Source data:
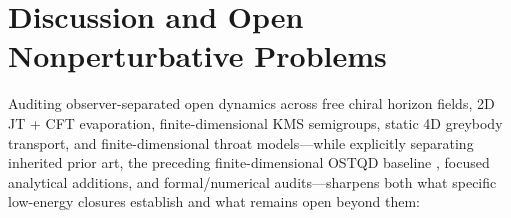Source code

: \documentclass[11pt,a4paper]{article}
\theoremstyle{definition}
\theoremstyle{remark}
\newcommand{\1}{\mathbf{1}}
\begin{document}
\section{Discussion and Open Nonperturbative Problems}\label{sec:discussion}

Auditing observer-separated open dynamics across free chiral horizon fields, 2D JT + CFT evaporation, finite-dimensional KMS semigroups, static 4D greybody transport, and finite-dimensional throat models---while explicitly separating inherited prior art, the preceding finite-dimensional OSTQD baseline \cite{Soga2026OSTQD}, focused analytical additions, and formal/numerical audits---sharpens both what specific low-energy closures establish and what remains open beyond them:
\end{document}
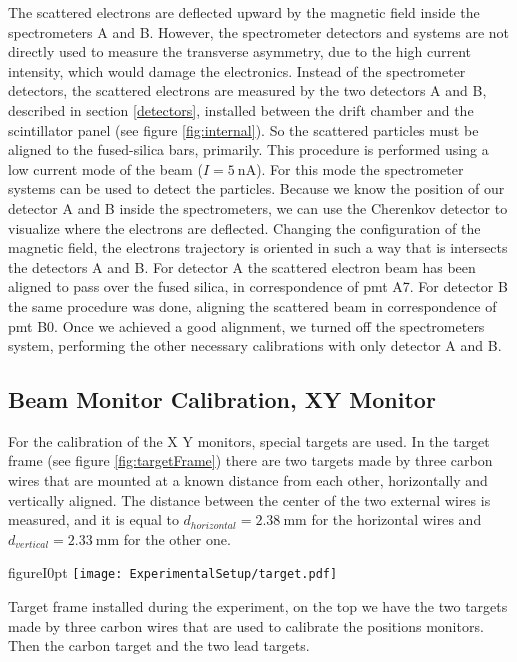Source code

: The scattered electrons are deflected upward by the magnetic field inside the spectrometers A and B. However, the spectrometer detectors and systems are not directly used to measure the transverse asymmetry, due to the high current intensity, which would damage the electronics.
Instead of the spectrometer detectors, the scattered electrons are measured by the two detectors A and B, described in section \ref{detectors}, installed between the drift chamber and the scintillator panel (see figure \ref{fig:internal}). So the scattered particles must be aligned to the fused-silica bars, primarily.
This procedure is performed using a low current mode of the beam ($I = \SI{5}{\nano \ampere}$). For this mode the spectrometer systems can be used to detect the particles. Because we know the position of our detector A and B inside the spectrometers, we can use the Cherenkov detector to visualize where the electrons are deflected. Changing the configuration of the magnetic field, the electrons trajectory is oriented in such a way that is intersects the detectors A and B. For detector A the scattered electron beam has been aligned to pass over the fused silica, in correspondence of pmt A7. For detector B the same procedure was done, aligning the scattered beam in correspondence of pmt B0. 
 Once we achieved a good alignment, we turned off the spectrometers system, performing the other necessary calibrations with only detector A and B. 

\subsection{Beam Monitor Calibration, XY Monitor}

For the calibration of the X Y monitors, special targets are used. In the target frame (see figure \ref{fig:targetFrame}) there are two targets made by three carbon wires that are mounted at a known distance from each other, horizontally and vertically aligned. The distance between the center of the two external wires is measured, and it is equal to $ d_{horizontal} = \SI{2.38}{\milli \meter}$ for the horizontal wires and $d_{vertical} = \SI{2.33}{\milli \meter}$ for the other one.

\begin{wrapfloat}{figure}{I}{0pt}
\centering
\texttt{[image: ExperimentalSetup/target.pdf]}
\caption{\label{fig:targetFrame} Target frame installed during the experiment, on the top we have the two targets made by three carbon wires that are used to calibrate the positions monitors. Then the carbon target and the two lead targets.}
\vspace{-150pt}
\end{wrapfloat}

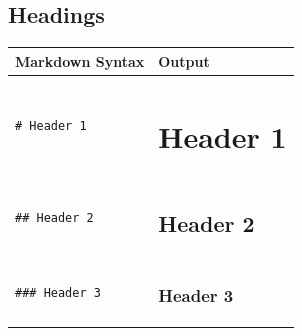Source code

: \documentclass[
]{interact}
\newcounter{none} %
\begin{document}
\subsection{Headings}\label{headings}

{\def\LTcaptype{none} %
\begin{longtable}[]{@{}
  >{\raggedright\arraybackslash}p{}
  >{\raggedright\arraybackslash}p{}@{}}
\toprule\noalign{}
\begin{minipage}[b]{\linewidth}\raggedright
Markdown Syntax
\end{minipage} & \begin{minipage}[b]{\linewidth}\raggedright
Output
\end{minipage} \\
\midrule\noalign{}
\endhead
\bottomrule\noalign{}
\endlastfoot
\begin{minipage}[t]{\linewidth}\raggedright
\begin{verbatim}
# Header 1
\end{verbatim}
\end{minipage} & \begin{minipage}[t]{\linewidth}\raggedright
\section{Header 1}\label{header-1}
\end{minipage} \\
\begin{minipage}[t]{\linewidth}\raggedright
\begin{verbatim}
## Header 2
\end{verbatim}
\end{minipage} & \begin{minipage}[t]{\linewidth}\raggedright
\subsection{Header 2}\label{header-2}
\end{minipage} \\
\begin{minipage}[t]{\linewidth}\raggedright
\begin{verbatim}
### Header 3
\end{verbatim}
\end{minipage} & \begin{minipage}[t]{\linewidth}\raggedright
\subsubsection{Header 3}\label{header-3}
\end{minipage} \\
\end{longtable}
}
\end{document}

YOUR TASK: The records are given above. Copy each line in them that holds "wires".

RESPONSE FOR THIS EXERCISE:
For the calibration of the X Y monitors, special targets are used. In the target frame (see figure \ref{fig:targetFrame}) there are two targets made by three carbon wires that are mounted at a known distance from each other, horizontally and vertically aligned. The distance between the center of the two external wires is measured, and it is equal to $ d_{horizontal} = \SI{2.38}{\milli \meter}$ for the horizontal wires and $d_{vertical} = \SI{2.33}{\milli \meter}$ for the other one.
\caption{\label{fig:targetFrame} Target frame installed during the experiment, on the top we have the two targets made by three carbon wires that are used to calibrate the positions monitors. Then the carbon target and the two lead targets.}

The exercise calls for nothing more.